Unlike most of the other departments, which reported either to Dex or Kiko, the infiltration department would report directly to Black.
I wondered if Black already had some of those same seers coordinating with Javier and his team as they looked for whoever I’d seen down there on the street––assuming I’d seen anyone at all. I still couldn’t really wrap my mind around the possibility that I might not have seen anyone, even now.
At the same time, it struck me as less and less likely that I’d actually seen Nick.
The image felt burned into my brain, though.
I wondered if it really could be a hallucination. If so, I knew my mind wouldn’t view it any differently than if it were real. If Black was right, and Charles was behind this, I would have no idea my mind was being tampered with at all.
I wondered if we were still going to Cal’s restaurant.
“No.” Black glanced at me, muttering, “No North Beach tonight, doc. Sorry. We’ll go tomorrow, okay?”
I bit my lip, but didn’t answer.
Brick would be here tomorrow.
It certainly didn’t take long for our post-Santa Cruz glow to wear off.
We were approaching our front door now, and I could hear something. I could really hear something, unlike that phantom melody that nagged at me before.
Black stiffened as we got closer, clearly hearing it too.
“Did you leave anything on, doc?” he said. “Television? The sound system?”
I frowned, thinking, then shook my head. “No.”
“You’re sure?” Releasing me, he motioned me to the side of the corridor, the opposite side from where the door opened. He reached behind him and under the jacket he wore. “Go through your memories, doc. Be sure.”
I did, and shook my head slowly.
“I’m sure. It wasn’t me.”
Watching him pull a gun out of his jacket, from a holster that must sit at the base of his back, I felt my adrenaline spike, and not only because I hadn’t known he was carrying. I watched as he checked the chamber, then the clip, unmoving.
I wondered if he’d been carrying the whole
time we were in Santa Cruz.
He grunted, glancing at me. “Of course I was fucking carrying, doc. I had a crew watching us while we surfed at the lighthouse, too… and security watching the house all night and the next day until we left, including when we were fucking in that hot tub. Given everything going on right now, I’ll be carrying in the shower pretty soon.”
I only nodded.
There wasn’t a whole lot I could say to that.

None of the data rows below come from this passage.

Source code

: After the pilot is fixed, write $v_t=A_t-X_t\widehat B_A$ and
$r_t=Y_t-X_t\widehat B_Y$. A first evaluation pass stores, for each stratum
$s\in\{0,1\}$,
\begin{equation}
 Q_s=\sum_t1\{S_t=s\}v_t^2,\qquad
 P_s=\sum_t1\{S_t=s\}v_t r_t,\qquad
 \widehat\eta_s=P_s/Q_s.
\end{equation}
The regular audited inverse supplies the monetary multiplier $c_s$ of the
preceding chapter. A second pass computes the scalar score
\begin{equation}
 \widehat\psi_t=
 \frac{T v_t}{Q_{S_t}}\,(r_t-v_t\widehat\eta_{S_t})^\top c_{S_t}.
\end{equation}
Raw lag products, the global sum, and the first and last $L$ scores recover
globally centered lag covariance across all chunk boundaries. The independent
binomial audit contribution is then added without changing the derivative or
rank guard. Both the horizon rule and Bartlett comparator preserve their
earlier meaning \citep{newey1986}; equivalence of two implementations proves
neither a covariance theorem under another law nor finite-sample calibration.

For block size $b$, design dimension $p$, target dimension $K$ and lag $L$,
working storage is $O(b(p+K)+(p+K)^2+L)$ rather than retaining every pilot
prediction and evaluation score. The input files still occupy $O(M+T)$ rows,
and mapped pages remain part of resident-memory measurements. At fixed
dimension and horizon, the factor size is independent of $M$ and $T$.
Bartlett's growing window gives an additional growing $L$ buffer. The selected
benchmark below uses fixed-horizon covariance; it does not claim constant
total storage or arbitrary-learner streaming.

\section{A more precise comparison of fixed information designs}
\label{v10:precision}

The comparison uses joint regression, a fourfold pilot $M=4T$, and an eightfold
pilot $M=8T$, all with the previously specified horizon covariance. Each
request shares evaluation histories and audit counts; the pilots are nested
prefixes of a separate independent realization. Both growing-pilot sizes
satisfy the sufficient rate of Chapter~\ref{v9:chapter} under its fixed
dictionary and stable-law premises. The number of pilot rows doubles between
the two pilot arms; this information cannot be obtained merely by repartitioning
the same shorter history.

We’d reached the penthouse door though, and now I could hear the music even through the thick, metal-plated panel. Whoever left it on, they’d cranked the volume up high. If this was a normal apartment, the sound would have filled the hallway.
“What about Lizbeth?” I said, as we approached the door. “Or the cleaning crew?”
“It would be a first,” Black said, his mouth firming as he gave me a look. “A first in over ten years, doc.”
I didn’t answer.
We were close enough now I recognized the song.
It almost sounded like…
“Monster Mash,” Black muttered.
I frowned. He was right.
It was that Halloween song.
His gold eyes darted to mine.
His expression grew so hard, it almost didn’t look like him.
“Stay here, Miriam.” He motioned for me to stay behind the door. “Don’t come in. Not until I tell you it’s okay. I fucking mean it.”
I frowned at him, shaking my head. “Call someone, Black. Right now.”
His hand was already on the door handle. He paused long enough to reach into his jacket, pulling out and handing me his phone.
“You call,” he said. “Call Kiko. Tell her to send a team.”
I took the phone, wanting to argue with him, but he jerked open the door before I could speak. Sound erupted into the hallway, so loud it was nearly deafening. I’d never heard Black’s speakers that loud before, not even the one time we had a small get-together there and someone, probably Nick or Angel, got drunk enough to crank up the music for dancing.
I watched Black disappear through the opening, his gun up.
Feeling a ripple of pain and fear flood my light, ratcheting up my heartrate as I watched Black disappear from my view, I considered following him, then decided to call his team in first. Swiping the front of his phone, I entered his password, then immediately went into his phone app and hit the number for Kiko.